In any referendum campaign it is not just which side people prefer but whether they actually turn out and vote that is important… It is often ‘who wants it more’ that determines who is more likely to turn out and vote.

Perhaps it was the prospect of a shrill and deeply entrenched campaign that helped bring the calm and reasoned Dáil statement of the Fianna Fáil leader, Micheál Martin, last week, into focus. In my view it was the first major input into the debate that (a). sought to persuading the undecided middle ground and (b). didn’t attempt to portray the other side as the devil incarnate.

Though many pundits seemed surprised by its contents, it was clear he was heading that way, indeed he flagged it himself in an interview (from 11m35s) on Radio Kerry a few days before. There he also readily accepted that the majority of his TDs were opposed to the Oireachtas Committee recommendations – perhaps by a margin of 4:1 – so why are some Fianna Fáil activists acting so shocked?

Fianna Fáil adopted the policy of allowing a conscience votes back in 2013 when the Protection of Human Life Bill was being discussed. The idea that you can allow some a conscience vote but then bind the leadership according a members’ vote is an affront to the concept of conscience, democracy and leadership.

Party membership carries many rights and privileges but replacing you and your views for the electorate at large is not one of them. Neither 50,000 nor 500,000 self-selecting members of party X or Y are representative of anyone except themselves. It is one of the mistakes that Momentum has made in its relationship with the UK Labour Party and there is no reason to go that road here.
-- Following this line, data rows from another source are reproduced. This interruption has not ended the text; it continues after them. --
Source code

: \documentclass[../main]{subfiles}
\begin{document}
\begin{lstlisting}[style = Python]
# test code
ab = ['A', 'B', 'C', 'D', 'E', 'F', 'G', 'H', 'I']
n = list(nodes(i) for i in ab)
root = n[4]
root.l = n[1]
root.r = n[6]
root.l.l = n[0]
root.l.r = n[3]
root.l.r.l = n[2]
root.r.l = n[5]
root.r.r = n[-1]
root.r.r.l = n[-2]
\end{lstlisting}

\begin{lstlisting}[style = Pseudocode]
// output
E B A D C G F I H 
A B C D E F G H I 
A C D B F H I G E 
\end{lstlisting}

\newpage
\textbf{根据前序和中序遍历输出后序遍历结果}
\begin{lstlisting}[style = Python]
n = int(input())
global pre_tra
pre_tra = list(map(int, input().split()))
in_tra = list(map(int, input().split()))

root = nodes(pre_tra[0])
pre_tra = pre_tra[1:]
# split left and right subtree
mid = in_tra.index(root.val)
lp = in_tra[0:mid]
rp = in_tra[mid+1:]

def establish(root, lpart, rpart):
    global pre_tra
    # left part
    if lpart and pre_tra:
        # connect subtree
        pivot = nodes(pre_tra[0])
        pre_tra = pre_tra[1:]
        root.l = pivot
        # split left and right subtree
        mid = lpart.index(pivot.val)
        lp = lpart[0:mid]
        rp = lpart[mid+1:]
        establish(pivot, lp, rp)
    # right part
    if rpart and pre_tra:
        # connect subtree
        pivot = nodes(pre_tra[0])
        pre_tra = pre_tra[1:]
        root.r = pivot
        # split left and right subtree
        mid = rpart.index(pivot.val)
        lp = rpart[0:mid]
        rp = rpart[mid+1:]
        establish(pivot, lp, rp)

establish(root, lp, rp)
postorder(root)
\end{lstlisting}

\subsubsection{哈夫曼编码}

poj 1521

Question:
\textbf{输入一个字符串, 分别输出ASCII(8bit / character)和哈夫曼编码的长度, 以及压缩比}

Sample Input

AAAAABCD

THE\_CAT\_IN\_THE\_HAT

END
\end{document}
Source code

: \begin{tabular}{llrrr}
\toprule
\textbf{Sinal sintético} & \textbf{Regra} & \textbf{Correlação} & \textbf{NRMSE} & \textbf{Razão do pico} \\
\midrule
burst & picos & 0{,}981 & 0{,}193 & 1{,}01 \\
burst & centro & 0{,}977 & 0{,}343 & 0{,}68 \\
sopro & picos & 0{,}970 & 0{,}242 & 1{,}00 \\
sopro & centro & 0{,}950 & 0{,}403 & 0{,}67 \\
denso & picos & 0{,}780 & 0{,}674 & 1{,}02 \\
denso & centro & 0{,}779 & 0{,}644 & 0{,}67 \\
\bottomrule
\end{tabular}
Members earn the right to be listened to and to have a say in candidate selection and party organisation by virtue of their activism, but that very activism, knocking on doors and meeting the wider public, reminds them that there is a diversity of views out there and that political parties that succeed are the ones who listen to that diversity and reflect it in their policies. Good leaders realise that. Great ones act on it.

Hopefully Martin’s intervention – and the measured response yesterday from Fianna Fáil’s Michael McGrath on Sean O’Rourke’s show on RTÉ Radio 1 arguing the other side – is an indication that tone and pitch of the campaign debate is set to rise, but I will not get my hopes up.

And even if it does, bear in mind that this week sees the 45th anniversary of the landmark Roe Vs Wade case where US Supreme Court ruled abortion legal. 45 years later it is still a defining and divisive issue in American politics. Win, lose or draw, this debate is not likely to go away for very long.